In the last years, I have visited both Srebrenica and St. Louis in Missouri, home of the largest community of Bosnian refugees in the US. The way these two communities deal with trauma is radically different. However, they strangely find similar dilemmas when they search for the remains of their loved ones with the help of forensic analysis.

Trauma, however, has not surpassed also the observers - the Dutch soldiers who witnessed the genocide and did nothing to prevent it. But did the other observers - the international community - learn anything from Srebrenica? Did not the lack of reflection on failure of intervention in Srebrenica, paradoxically, allow other future failures to multiply?
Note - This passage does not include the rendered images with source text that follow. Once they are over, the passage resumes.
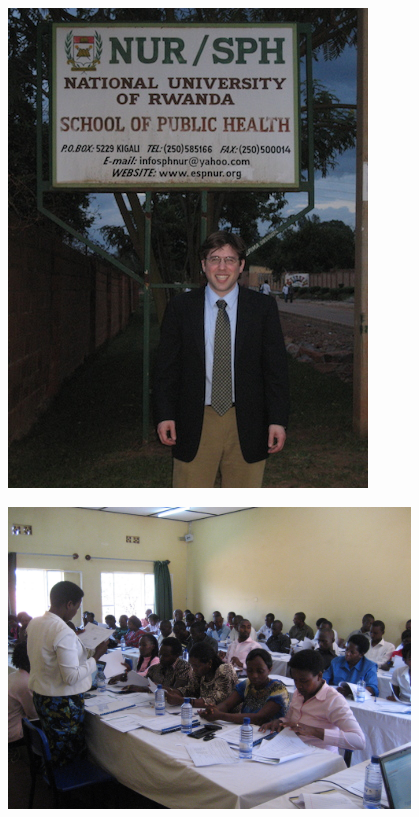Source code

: \documentclass[aspectratio=169]{beamer}
\begin{document}
\begin{frame}

\begin{center}
\includegraphics[height=0.9\textheight]{figures/rwanda_matt_nur.jpg}
\end{center}

\end{frame}
\begin{frame}

\begin{center}
\includegraphics[width=0.8\textwidth]{figures/rwanda_interviewer_class.jpg}
\end{center}

\end{frame}
\end{document}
Renata Salecl is a philosopher and sociologist. She is Senior Researcher at the Institute of  Criminology at the Faculty of Law in Ljubljana, Slovenia, professor at the School of Law, Birkbeck College, University of London and Recurring Visiting Professor at Cardozo School of Law in New York. Salecl is the author of The Spoils of Freedom (Routledge 1994), (Per)versions of Love and Hate (Verso, 1998), On Anxiety (Routledge 2004), Tyranny of Choice (Profile Books 2010).  Her books have been translated into more than 10 languages.  She also writes commentaries for the leading daily newspaper Delo in Ljubljana, Slovenia. In the last years, she has been named Slovenian Woman Scientist of the Year as well as Woman of the Year.

Co-sponsored by Stanford Global Studies, The Europe Center, The Mediterranean Studies Forum, The Sohaib and Sara Abbasi Program in Ilamic Studies, the Department of Slavic Languages and Literatures, Film and Media Studies Program in the Department of Art & Art History, Stanford Humanities Center, with funding from the US Department of Education Title VI National Resource Centers program.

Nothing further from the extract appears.